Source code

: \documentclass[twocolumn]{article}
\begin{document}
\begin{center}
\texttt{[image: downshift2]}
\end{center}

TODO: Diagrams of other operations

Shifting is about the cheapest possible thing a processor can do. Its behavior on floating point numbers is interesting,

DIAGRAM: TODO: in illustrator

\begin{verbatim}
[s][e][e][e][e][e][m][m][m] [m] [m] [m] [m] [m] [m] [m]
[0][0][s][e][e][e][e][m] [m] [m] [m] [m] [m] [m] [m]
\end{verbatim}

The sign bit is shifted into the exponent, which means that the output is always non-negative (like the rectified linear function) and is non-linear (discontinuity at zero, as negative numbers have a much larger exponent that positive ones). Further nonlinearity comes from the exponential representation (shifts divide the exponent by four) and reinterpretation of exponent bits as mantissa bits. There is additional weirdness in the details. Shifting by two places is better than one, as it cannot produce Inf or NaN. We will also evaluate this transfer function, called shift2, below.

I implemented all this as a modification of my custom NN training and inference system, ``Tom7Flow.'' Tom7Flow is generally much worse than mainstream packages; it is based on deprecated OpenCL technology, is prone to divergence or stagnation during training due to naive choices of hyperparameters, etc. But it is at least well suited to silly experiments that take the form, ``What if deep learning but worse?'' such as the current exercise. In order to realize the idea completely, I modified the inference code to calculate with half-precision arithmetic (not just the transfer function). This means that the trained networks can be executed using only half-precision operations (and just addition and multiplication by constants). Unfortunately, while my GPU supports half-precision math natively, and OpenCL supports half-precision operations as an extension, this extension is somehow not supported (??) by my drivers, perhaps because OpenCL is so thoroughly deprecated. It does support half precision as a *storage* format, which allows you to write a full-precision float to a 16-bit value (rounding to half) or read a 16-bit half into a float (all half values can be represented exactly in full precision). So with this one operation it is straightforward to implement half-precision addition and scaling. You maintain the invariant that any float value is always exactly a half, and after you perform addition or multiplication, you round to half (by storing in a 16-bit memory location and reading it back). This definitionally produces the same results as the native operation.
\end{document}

________________________

*Work order*:
The lines needed are those in the data above that hold the string "begin"; copy each of them.

*Completed exercise*:
\begin{document}
\begin{center}
\begin{verbatim}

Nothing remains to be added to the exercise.